▸ **What is being asked**
Write out exactly the lines running from the one with "WLAN用于PPPoE拨号。" to the last line of the entries, keeping both the first and the last.

** Opening Materials provided block **

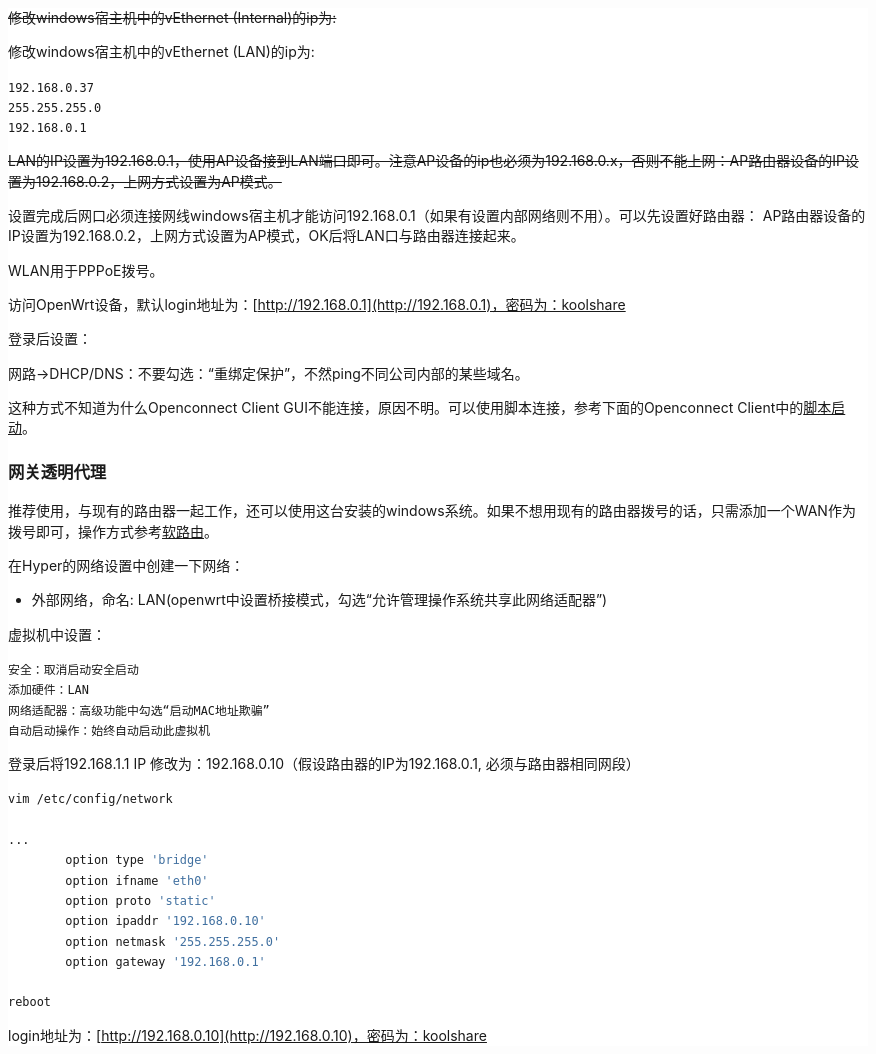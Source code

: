 ~~修改windows宿主机中的vEthernet (Internal)的ip为:~~

修改windows宿主机中的vEthernet (LAN)的ip为:

```bash
192.168.0.37
255.255.255.0
192.168.0.1
```

~~LAN的IP设置为192.168.0.1，使用AP设备接到LAN端口即可。注意AP设备的ip也必须为192.168.0.x，否则不能上网：AP路由器设备的IP设置为192.168.0.2，上网方式设置为AP模式。~~

设置完成后网口必须连接网线windows宿主机才能访问192.168.0.1（如果有设置内部网络则不用）。可以先设置好路由器：
AP路由器设备的IP设置为192.168.0.2，上网方式设置为AP模式，OK后将LAN口与路由器连接起来。

WLAN用于PPPoE拨号。

访问OpenWrt设备，默认login地址为：[http://192.168.0.1](http://192.168.0.1)，密码为：koolshare

登录后设置：

网路->DHCP/DNS：不要勾选：“重绑定保护”，不然ping不同公司内部的某些域名。

这种方式不知道为什么Openconnect Client GUI不能连接，原因不明。可以使用脚本连接，参考下面的Openconnect Client中的[脚本启动](#脚本启动)。

### 网关透明代理

推荐使用，与现有的路由器一起工作，还可以使用这台安装的windows系统。如果不想用现有的路由器拨号的话，只需添加一个WAN作为拨号即可，操作方式参考[软路由](#软路由)。

在Hyper的网络设置中创建一下网络：

- 外部网络，命名: LAN(openwrt中设置桥接模式，勾选“允许管理操作系统共享此网络适配器”)

虚拟机中设置：

```bash
安全：取消启动安全启动
添加硬件：LAN
网络适配器：高级功能中勾选“启动MAC地址欺骗”
自动启动操作：始终自动启动此虚拟机
```

登录后将192.168.1.1 IP 修改为：192.168.0.10（假设路由器的IP为192.168.0.1, 必须与路由器相同网段）

```bash
vim /etc/config/network

...
        option type 'bridge'
        option ifname 'eth0'
        option proto 'static'
        option ipaddr '192.168.0.10'
        option netmask '255.255.255.0'
        option gateway '192.168.0.1'

reboot
```

login地址为：[http://192.168.0.10](http://192.168.0.10)，密码为：koolshare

** Closing Materials provided block **

▸ **Output for this task**
WLAN用于PPPoE拨号。

访问OpenWrt设备，默认login地址为：[http://192.168.0.1](http://192.168.0.1)，密码为：koolshare

登录后设置：

网路->DHCP/DNS：不要勾选：“重绑定保护”，不然ping不同公司内部的某些域名。

这种方式不知道为什么Openconnect Client GUI不能连接，原因不明。可以使用脚本连接，参考下面的Openconnect Client中的[脚本启动](#脚本启动)。

### 网关透明代理

推荐使用，与现有的路由器一起工作，还可以使用这台安装的windows系统。如果不想用现有的路由器拨号的话，只需添加一个WAN作为拨号即可，操作方式参考[软路由](#软路由)。

在Hyper的网络设置中创建一下网络：

- 外部网络，命名: LAN(openwrt中设置桥接模式，勾选“允许管理操作系统共享此网络适配器”)

虚拟机中设置：

```bash
安全：取消启动安全启动
添加硬件：LAN
网络适配器：高级功能中勾选“启动MAC地址欺骗”
自动启动操作：始终自动启动此虚拟机
```

登录后将192.168.1.1 IP 修改为：192.168.0.10（假设路由器的IP为192.168.0.1, 必须与路由器相同网段）

```bash
vim /etc/config/network

...
        option type 'bridge'
        option ifname 'eth0'
        option proto 'static'
        option ipaddr '192.168.0.10'
        option netmask '255.255.255.0'
        option gateway '192.168.0.1'

reboot
```

login地址为：[http://192.168.0.10](http://192.168.0.10)，密码为：koolshare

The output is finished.